Lotta alle fake news sul coronavirus: Newsguard censisce i siti che disinformano

Il portale che certifica l'affidabilità dell'informazione online (compreso il nostro sito) ha indicato anche 17 siti italiani che hanno pubblicato notizie non veritiere. La piattaforma gestita da ricercatori, analisti e giornalisti ha anche reso gratuiti i propri servizi, per permettere a tutti di riconoscere l'informazione di qualità

Guerra alle bufale sulla pandemia. “La disinformazione sul Covid-19 si sta diffondendo rapidamente in internet e può essere molto pericolosa”, dice Steven Brill, co-amministratore delegato di Newsguard, la piattaforma indipendente che riunisce giornalisti e ricercatori per certificare l’informazione professionale. Newsguard ha censito e recensito, attraverso una scheda informativa, una sorta di “pagella”, 4000 siti di informazione che rappresentano il 95% del traffico online. E perché questo strumento possa essere a disposizione di tutti Newsguard ha reso gratuiti fino al primo luglio i suoi servizi (che normalmente costano 2,95 euro al mese) e ha stilato anche un elenco di siti che hanno pubblicato informazioni false o fuorvianti sul coronavirus, tra cui 17 siti italiani (qui l'elenco).

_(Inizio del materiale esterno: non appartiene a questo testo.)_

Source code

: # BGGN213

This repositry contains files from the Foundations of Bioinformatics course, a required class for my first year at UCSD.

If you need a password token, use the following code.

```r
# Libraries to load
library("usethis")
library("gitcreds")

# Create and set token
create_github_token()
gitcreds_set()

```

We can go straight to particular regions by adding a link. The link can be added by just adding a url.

Anche prima della pandemia, i dati di NewsGuard indicavano che oltre uno su 10 dei siti di notizie con cui gli utenti interagiscono ogni mese in Italia, Stati Uniti, Regno Unito, Francia e Germania, ha pubblicato informazioni false in materia di salute.

L'iniziativa oggi riceve il supporto dell'Ordine dei Medici e del Safer Internet Centre. “L’Ordine dei Medici supporta NewGuard per aiutare gli utenti a navigare in modo consapevole tra le tante informazioni sul coronavirus che circolano online in questo periodo”, ha affermato Cosimo Nume, a capo della comunicazione della Federazione nazionale degli Ordini dei medici chirurghi e degli odontoiatri.

Newsguard consiste in un’estensione del browser (il programma che usiamo per navigare su internet) che ora può essere scaricata e consultata gratuitamente. A ogni sito Newsguard assegna un voto in centesimi sulla base di nove criteri per certificare il grado di affidabilità: se pubblica ripetutamente contenuti falsi, se corregge in modo trasparente i propri errori, se evita titoli ingannevoli. Anche Il Tirreno è un sito censito da Newsguard, dove figura con il massimo punteggio di 100/100.